▸ Exercise instructions:
All that is wanted is how many lines in the records below include the string "with".

(Collected data)
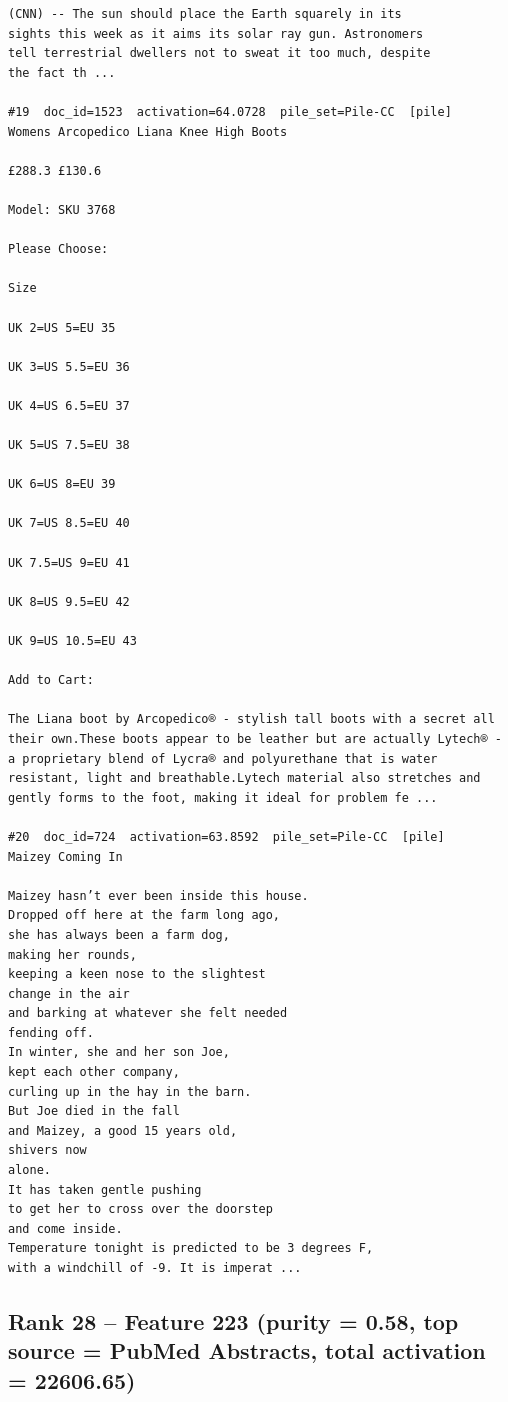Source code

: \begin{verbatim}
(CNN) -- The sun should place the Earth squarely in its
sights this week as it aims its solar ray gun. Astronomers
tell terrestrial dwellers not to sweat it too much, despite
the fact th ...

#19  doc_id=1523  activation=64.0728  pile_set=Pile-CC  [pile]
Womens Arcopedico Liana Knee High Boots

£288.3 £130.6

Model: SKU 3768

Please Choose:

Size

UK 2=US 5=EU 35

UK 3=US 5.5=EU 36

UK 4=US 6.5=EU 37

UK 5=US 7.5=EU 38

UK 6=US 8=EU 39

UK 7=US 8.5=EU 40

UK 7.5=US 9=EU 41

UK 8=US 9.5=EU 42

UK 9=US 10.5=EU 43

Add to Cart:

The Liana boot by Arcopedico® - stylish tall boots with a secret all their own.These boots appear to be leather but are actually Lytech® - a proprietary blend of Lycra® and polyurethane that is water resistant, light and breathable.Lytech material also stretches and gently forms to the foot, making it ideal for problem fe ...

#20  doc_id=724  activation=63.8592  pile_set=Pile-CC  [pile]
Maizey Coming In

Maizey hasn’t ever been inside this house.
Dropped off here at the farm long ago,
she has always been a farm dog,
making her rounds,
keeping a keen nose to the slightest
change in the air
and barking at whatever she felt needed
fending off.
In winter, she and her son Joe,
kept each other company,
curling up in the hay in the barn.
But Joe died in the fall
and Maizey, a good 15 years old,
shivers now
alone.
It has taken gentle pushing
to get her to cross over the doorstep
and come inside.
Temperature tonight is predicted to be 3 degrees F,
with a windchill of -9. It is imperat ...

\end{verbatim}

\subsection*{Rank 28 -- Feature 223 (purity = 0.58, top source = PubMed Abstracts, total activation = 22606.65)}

...

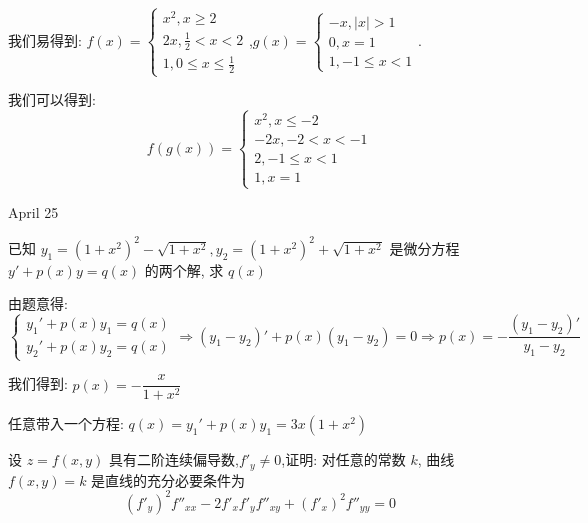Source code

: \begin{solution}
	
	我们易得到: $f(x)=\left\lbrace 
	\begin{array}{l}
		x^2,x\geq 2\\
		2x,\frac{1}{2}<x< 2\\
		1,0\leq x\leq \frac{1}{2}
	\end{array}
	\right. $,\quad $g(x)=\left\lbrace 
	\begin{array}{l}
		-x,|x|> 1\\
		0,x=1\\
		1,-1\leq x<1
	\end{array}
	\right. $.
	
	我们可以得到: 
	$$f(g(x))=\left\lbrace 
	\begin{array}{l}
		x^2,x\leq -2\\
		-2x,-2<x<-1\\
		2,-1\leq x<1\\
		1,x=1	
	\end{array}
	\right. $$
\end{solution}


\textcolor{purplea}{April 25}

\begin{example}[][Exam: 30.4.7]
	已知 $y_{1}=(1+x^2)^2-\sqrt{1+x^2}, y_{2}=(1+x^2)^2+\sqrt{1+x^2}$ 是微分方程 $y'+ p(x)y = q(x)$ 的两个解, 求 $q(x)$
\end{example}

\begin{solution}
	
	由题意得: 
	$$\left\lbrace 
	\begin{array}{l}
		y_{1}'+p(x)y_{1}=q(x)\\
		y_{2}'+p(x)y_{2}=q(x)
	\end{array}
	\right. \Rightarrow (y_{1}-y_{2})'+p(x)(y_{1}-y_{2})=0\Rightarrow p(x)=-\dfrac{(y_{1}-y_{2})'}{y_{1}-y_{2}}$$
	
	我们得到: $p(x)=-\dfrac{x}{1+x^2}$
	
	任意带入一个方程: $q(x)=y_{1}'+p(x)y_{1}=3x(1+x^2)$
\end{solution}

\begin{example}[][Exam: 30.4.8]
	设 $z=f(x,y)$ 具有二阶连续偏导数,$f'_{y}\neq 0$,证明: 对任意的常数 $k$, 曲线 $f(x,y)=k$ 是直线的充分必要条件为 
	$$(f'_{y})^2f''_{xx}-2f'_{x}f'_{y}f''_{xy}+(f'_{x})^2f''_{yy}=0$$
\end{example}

--

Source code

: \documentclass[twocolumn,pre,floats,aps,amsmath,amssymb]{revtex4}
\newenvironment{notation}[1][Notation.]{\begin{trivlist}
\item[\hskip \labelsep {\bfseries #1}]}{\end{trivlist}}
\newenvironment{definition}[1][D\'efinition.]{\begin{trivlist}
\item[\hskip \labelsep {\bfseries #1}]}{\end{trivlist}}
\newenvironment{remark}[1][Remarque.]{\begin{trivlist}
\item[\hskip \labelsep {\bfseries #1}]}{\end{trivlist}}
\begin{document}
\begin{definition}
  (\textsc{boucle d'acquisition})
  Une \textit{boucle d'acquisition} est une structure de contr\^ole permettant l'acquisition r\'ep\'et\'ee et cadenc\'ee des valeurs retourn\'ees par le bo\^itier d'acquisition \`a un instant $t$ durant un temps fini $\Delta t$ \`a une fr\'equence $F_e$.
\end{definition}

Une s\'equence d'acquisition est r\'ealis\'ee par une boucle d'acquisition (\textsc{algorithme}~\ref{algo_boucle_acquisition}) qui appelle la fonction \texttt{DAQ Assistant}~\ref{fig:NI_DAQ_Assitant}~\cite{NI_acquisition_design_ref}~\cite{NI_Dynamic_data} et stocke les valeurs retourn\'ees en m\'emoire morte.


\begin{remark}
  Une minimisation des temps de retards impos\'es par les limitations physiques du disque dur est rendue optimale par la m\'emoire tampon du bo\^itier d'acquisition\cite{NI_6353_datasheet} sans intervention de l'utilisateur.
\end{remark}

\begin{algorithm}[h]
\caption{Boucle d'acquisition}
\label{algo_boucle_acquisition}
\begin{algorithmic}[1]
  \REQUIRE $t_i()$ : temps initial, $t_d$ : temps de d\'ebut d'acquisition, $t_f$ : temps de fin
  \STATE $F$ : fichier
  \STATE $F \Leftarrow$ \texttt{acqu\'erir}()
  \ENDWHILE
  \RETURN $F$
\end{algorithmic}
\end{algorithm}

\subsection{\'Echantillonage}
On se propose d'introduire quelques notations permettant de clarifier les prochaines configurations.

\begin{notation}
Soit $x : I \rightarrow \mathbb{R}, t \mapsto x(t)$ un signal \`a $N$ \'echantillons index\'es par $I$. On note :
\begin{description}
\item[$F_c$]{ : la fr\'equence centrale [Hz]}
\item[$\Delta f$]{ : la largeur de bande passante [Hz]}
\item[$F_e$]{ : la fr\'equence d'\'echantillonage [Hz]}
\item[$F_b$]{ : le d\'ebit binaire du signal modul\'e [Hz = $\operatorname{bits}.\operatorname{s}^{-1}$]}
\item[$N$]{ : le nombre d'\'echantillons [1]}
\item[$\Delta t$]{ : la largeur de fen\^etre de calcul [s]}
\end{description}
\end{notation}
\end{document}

▸ Response to this exercise:
2